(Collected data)
########################################
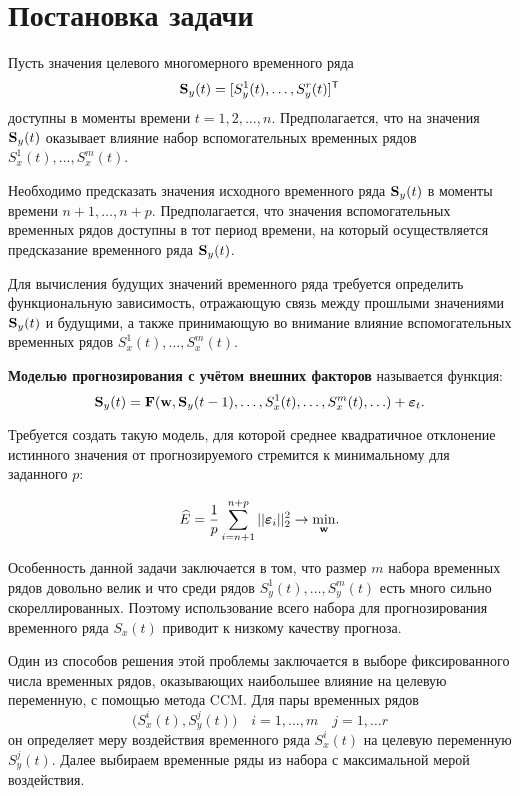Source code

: \documentclass[a4paper, 12pt]{article}
\begin{document}
\section{Постановка задачи}
Пусть значения целевого многомерного временного ряда 
\[\mathbf{S}_y(t) = [S_y^1(t), \ldots, S_y^r(t)]^{\mathsf{T}}\]
доступны в моменты времени $t = 1, 2, \ldots, n$. Предполагается, что на значения $\mathbf{S}_y(t)$ оказывает влияние набор вспомогательных временных рядов $S_x^1(t), \ldots, S_x^m(t)$.

Необходимо предсказать значения исходного временного ряда $\mathbf{S}_y(t)$ в моменты времени $n+1, \ldots, n+p$. 
Предполагается, что значения вспомогательных временных рядов доступны в тот период времени, на который осуществляется предсказание временного ряда $\mathbf{S}_y(t)$.

Для вычисления будущих значений временного ряда требуется определить функциональную зависимость, отражающую связь между прошлыми значениями $\mathbf{S}_y(t)$ и будущими, а также принимающую во внимание влияние вспомогательных временных рядов $S_x^1(t), \ldots, S_x^m(t)$.

\begin{definition}
	\textbf{Моделью прогнозирования с учётом внешних факторов} называется функция:
	\begin{equation*}
		\mathbf{S}_y(t) = \mathbf{F}(\mathbf{w}, \mathbf{S}_y(t-1), \ldots, S_x^1(t), \ldots, S_x^m(t), \ldots) + \boldsymbol{\varepsilon}_t.
	\end{equation*}
\end{definition}

Требуется создать такую модель, для которой среднее квадратичное отклонение истинного значения от прогнозируемого стремится к минимальному для заданного $p$: 

\begin{equation*}
	\widehat{E} = \dfrac{1}{p} \sum\limits_{i=n+1}^{n+p} ||\boldsymbol{\varepsilon}_i||_2^2 \rightarrow \underset{\mathbf{w}}{\text{min}}.
\end{equation*}

Особенность данной задачи заключается в том, что размер $m$ набора временных рядов довольно велик и что среди рядов $S_y^1(t), \ldots, S_y^m(t)$ есть много сильно скореллированных. 
Поэтому использование всего набора для прогнозирования временного ряда $S_x(t)$ приводит к низкому качеству прогноза. 

Один из способов решения этой проблемы заключается в выборе фиксированного числа временных рядов, оказывающих наибольшее влияние на целевую переменную, с помощью метода CCM. 
Для пары временных рядов
\begin{equation*}
\bigl(S_x^i(t), S_y^j(t) \bigr) \quad i = 1, \ldots, m \quad j = 1, \ldots r
\end{equation*} 
он определяет меру воздействия временного ряда $S_x^i(t)$ на целевую переменную $S_y^j(t)$. 
Далее выбираем временные ряды из набора с максимальной мерой воздействия.
\end{document}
########################################
What is being asked -
The total, and nothing more: how many lines in the entries contain "Предполагается"?

Finished exercise -
2